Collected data
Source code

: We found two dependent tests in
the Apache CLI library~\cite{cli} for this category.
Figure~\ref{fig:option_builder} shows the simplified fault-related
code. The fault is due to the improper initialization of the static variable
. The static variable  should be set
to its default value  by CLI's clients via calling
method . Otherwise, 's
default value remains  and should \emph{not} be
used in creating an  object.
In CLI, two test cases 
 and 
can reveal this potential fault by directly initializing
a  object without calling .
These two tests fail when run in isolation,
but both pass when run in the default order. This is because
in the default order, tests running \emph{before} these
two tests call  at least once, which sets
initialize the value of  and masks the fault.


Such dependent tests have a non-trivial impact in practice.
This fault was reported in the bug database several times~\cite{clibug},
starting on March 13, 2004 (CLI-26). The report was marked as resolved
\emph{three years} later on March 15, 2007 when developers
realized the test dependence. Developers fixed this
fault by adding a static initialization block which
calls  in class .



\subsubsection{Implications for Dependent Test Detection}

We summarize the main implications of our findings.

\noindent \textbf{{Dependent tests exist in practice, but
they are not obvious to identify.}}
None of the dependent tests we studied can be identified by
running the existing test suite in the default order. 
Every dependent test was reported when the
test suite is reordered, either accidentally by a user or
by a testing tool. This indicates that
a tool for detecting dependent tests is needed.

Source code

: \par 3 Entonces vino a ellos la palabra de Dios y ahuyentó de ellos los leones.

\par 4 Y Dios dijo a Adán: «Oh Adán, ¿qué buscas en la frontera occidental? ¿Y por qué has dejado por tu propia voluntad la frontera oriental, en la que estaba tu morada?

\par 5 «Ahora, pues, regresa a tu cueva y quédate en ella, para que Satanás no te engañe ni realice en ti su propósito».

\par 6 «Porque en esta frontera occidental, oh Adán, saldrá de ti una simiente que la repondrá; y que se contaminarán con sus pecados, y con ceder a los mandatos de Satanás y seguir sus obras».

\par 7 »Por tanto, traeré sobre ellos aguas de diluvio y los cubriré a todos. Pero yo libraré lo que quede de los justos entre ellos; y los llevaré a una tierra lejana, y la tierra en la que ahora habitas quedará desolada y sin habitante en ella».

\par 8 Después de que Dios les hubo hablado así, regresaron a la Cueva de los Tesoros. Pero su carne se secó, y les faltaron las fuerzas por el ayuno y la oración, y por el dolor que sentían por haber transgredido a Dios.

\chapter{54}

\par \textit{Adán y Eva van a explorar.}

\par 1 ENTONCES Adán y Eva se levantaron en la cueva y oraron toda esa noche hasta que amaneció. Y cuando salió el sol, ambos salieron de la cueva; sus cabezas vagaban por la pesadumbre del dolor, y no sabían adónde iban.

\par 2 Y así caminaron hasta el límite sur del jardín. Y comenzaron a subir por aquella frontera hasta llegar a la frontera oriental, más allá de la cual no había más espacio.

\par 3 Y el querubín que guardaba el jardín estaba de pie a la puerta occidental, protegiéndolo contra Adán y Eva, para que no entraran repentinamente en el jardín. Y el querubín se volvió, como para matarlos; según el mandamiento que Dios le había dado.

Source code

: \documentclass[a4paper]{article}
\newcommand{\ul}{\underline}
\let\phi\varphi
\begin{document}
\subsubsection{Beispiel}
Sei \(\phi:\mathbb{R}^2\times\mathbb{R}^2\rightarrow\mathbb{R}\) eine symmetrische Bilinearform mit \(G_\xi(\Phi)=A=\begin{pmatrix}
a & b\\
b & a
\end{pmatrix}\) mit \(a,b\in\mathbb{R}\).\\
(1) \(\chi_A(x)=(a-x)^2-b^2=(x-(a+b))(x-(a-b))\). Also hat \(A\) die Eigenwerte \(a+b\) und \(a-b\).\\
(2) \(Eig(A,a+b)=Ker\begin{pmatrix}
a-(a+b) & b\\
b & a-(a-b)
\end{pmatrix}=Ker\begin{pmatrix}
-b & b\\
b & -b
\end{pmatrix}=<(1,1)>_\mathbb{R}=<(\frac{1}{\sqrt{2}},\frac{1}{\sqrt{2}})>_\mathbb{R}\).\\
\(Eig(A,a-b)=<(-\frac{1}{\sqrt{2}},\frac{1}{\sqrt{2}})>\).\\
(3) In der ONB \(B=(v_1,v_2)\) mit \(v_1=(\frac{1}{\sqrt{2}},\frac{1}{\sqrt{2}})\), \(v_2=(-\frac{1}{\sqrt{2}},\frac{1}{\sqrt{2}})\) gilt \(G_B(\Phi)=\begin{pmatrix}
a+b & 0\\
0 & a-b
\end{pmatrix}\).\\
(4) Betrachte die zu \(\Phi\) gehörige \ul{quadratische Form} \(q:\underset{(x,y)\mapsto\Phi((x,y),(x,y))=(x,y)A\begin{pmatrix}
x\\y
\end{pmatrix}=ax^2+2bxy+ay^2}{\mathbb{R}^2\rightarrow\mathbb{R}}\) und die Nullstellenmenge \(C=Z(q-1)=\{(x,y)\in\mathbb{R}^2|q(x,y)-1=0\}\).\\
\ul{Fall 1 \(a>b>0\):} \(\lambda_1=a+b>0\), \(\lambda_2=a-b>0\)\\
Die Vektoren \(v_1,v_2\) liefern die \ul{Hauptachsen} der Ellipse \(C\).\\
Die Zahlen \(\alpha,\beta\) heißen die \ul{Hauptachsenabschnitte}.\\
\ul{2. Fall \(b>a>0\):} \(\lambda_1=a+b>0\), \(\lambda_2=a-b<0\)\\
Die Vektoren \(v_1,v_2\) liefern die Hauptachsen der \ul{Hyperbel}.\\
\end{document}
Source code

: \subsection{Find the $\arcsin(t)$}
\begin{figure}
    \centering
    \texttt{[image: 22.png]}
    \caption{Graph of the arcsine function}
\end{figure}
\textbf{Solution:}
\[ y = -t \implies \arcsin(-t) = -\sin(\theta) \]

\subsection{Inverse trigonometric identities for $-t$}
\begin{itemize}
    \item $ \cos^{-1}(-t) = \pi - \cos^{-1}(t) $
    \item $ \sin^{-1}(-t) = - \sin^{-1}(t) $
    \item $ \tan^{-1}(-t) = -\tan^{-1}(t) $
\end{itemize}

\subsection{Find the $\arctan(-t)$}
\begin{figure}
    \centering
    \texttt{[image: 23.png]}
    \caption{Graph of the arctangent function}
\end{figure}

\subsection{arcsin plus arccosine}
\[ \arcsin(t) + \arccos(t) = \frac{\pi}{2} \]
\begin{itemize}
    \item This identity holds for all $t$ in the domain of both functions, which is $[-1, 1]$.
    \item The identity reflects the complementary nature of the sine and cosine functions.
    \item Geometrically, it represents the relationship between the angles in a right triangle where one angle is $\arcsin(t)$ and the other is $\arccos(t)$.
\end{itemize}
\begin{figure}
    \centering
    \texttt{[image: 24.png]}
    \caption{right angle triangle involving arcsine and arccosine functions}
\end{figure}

Assignment → Go through the entries above and copy out every line that includes the word "reported".

Worked solution →
This fault was reported in the bug database several times~\cite{clibug},
Every dependent test was reported when the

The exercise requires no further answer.